To find a molecular formula, you first need the empirical formula and then the molar mass of the compound.

The link between empirical and molecular formulae

If the empirical formula mass is $M_{\mathrm{emp}}$ and the actual molar mass is $M_{\mathrm{r}}$ or $M$, then:

$$n = \frac{M}{M_{\mathrm{emp}}}$$

where $n$ is a whole number.

Then the molecular formula is found by multiplying each subscript in the empirical formula by $n$.

For example, if the empirical formula is $\mathrm{CH_2O}$, its empirical formula mass is:

$$12.0 + (2 \times 1.0) + 16.0 = 30.0$$

If the molar mass of the compound is $180.0\ \mathrm{g\ mol^{-1}}$, then:

$$n = \frac{180.0}{30.0} = 6$$

So the molecular formula is:

$$\mathrm{C_6H_{12}O_6}$$

This is exactly how glucose is connected to its simplest ratio of atoms.

Why this fits the particulate nature of matter

Empirical and molecular formulae are part of the bigger IB Chemistry idea that matter is made of tiny particles that cannot be seen directly, but can be studied through measurements and models. A chemical formula is a symbolic representation of those particles.

When you write $\mathrm{CO_2}$, you are representing a particle model where each molecule contains one carbon atom and two oxygen atoms. When you write $\mathrm{NaCl}$, you are representing an ionic lattice with a $1:1 ratio of sodium ions to chloride ions rather than separate molecules. This is important because formulae can represent different types of substances in different ways.

For molecular substances, the molecular formula gives the number of atoms in one molecule. For ionic compounds, the formula unit gives the simplest ratio of ions in the lattice, which behaves like an empirical formula. This shows how formulae connect to the particulate nature of matter across different kinds of substances.

Common mistakes and how to avoid them ⚠️

A few errors appear often in empirical formula questions:

forgetting to convert percentages into moles,
using masses directly instead of mole ratios,
rounding too early before the final ratio is clear,
not multiplying ratios when values are close to $0.5$ or $1.5$,
confusing empirical formula with molecular formula.

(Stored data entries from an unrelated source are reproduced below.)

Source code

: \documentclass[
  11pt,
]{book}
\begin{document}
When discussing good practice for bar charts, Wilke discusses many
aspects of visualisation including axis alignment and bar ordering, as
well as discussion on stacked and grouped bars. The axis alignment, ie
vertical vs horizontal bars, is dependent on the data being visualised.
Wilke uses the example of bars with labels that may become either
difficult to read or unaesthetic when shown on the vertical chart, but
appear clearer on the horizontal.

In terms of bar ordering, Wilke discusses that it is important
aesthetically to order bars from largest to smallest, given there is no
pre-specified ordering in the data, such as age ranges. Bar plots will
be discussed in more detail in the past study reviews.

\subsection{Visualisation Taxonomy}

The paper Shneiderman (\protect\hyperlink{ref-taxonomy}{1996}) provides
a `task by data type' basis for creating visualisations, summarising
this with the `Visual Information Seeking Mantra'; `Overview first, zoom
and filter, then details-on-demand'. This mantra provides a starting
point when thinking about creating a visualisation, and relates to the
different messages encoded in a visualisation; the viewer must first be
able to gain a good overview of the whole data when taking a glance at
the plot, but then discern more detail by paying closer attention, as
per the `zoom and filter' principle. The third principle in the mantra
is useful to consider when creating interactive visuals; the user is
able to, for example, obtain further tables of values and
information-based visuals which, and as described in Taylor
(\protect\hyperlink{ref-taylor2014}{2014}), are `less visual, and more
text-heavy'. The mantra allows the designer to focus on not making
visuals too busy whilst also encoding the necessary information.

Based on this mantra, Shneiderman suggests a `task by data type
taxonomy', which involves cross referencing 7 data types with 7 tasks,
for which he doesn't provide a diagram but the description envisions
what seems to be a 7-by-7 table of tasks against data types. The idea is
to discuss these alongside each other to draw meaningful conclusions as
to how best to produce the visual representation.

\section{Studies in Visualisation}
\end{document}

For example, if your ratios are $1:1.5, you should multiply all values by $2$ to get $2:3$. If the ratio is $1:1.33$, you may need to multiply by $3$ to get approximately $3:4.

Always check that the final numbers are the smallest whole-number ratio possible. This is a key skill in exam questions because it shows careful chemical reasoning.

Conclusion ✅

Empirical and molecular formulae are essential tools in chemistry because they describe the composition of compounds using atoms and ratios. The empirical formula gives the simplest whole-number ratio, while the molecular formula gives the actual number of atoms in a molecule. Together, they connect experimental data to the particulate model of matter that underpins IB Chemistry SL.

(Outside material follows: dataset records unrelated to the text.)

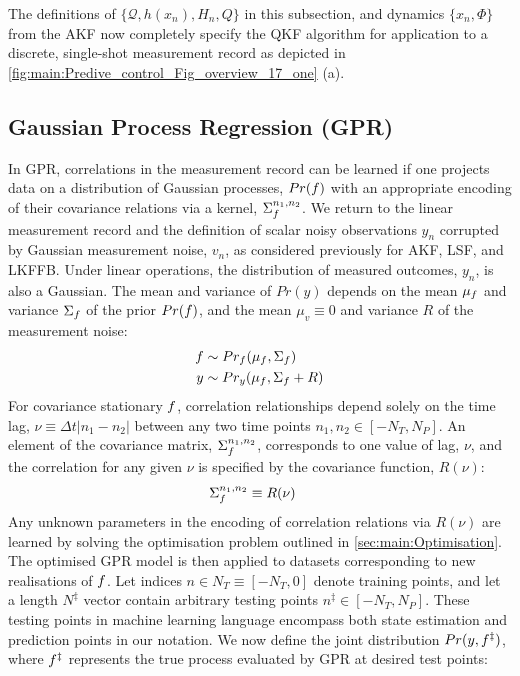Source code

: The definitions of $\{ \mathcal{Q}, h(x_n), H_n, Q \}$ in this subsection, and dynamics $\{x_n, \Phi\}$ from the AKF now completely specify the QKF algorithm for application to a discrete, single-shot measurement record as depicted in \cref{fig:main:Predive_control_Fig_overview_17_one} (a).  

\subsection{Gaussian Process Regression (GPR)}

In GPR, correlations in the measurement record can be learned if one projects data on a distribution of Gaussian processes, $Pr(f)$ with an appropriate encoding of their covariance relations via a kernel, $\Sigma_f^{n_1, n_2}$. We return to the linear measurement record and the definition of scalar noisy observations $y_{n}$ corrupted by Gaussian measurement noise, $v_n$, as considered previously for AKF, LSF, and LKFFB.  
Under linear operations, the distribution of measured outcomes, $y_n$, is also a Gaussian. The  mean and variance of $Pr(y)$  depends on the mean $\mu_f$ and variance $\Sigma_f$ of the prior $Pr(f)$, and the mean $\mu_v \equiv 0$ and variance $R$ of the measurement noise: 
\begin{align}
	f & \sim Pr_f(\mu_f,\Sigma_f ) \\
	y & \sim Pr_y(\mu_f,\Sigma_f + R ) 
\end{align}
For covariance stationary $f$, correlation relationships depend solely on the time lag, $\nu \equiv \Delta t|n_1 - n_2|$ between any two time points  $n_1, n_2 \in [-N_T, N_P]$.  An element of the covariance matrix, $\Sigma_f^{n_1,n_2}$, corresponds to one value of lag, $\nu$, and the correlation for any given $\nu$  is specified by the covariance function, $R(\nu)$:
\begin{align}
	\Sigma_f^{n_1,n_2} & \equiv R(\nu) 
\end{align}
Any unknown parameters in the encoding of correlation relations via $R(\nu)$ are learned by solving the optimisation problem outlined in \cref{sec:main:Optimisation}. The optimised GPR model is then applied to datasets corresponding to new realisations of $f$. Let indices $n \in N_T \equiv [-N_T, 0]$ denote training points, and let a length $N^{\ddagger} $ vector contain arbitrary testing points $n^{\ddagger} \in [-N_T, N_P]$. These testing points in machine learning language encompass both state estimation and prediction points in our notation. We now define the joint distribution $Pr(y,f^{\ddagger})$, where $f^{\ddagger}$ represents the true process evaluated by GPR at desired test points:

students, when you solve formula questions, remember that you are turning measurements into a model of atomic structure. That is one of the central strengths of chemistry: using evidence to describe the invisible world of particles in a clear and meaningful way 🌟

Study Notes

The empirical formula is the simplest whole-number ratio of atoms in a compound.
The molecular formula is the actual number of atoms of each element in one molecule.
Empirical formulae are found from masses, percentages, or other composition data by converting to moles.
A formula mass or molar mass comparison helps turn an empirical formula into a molecular formula.
Use $n = \frac{M}{M_{\mathrm{emp}}}$ to find how many empirical units make up one molecule.
Multiply all subscripts in the empirical formula by the same whole number to get the molecular formula.
Formulae are symbolic models of matter and connect directly to the particulate nature of matter.
For ionic compounds, the formula usually shows the simplest ratio of ions, similar to an empirical formula.
Common exam skills include mole conversion, ratio simplification, and checking for whole numbers.
Accurate formula work helps explain composition, identify compounds, and connect macroscopic data to microscopic structure.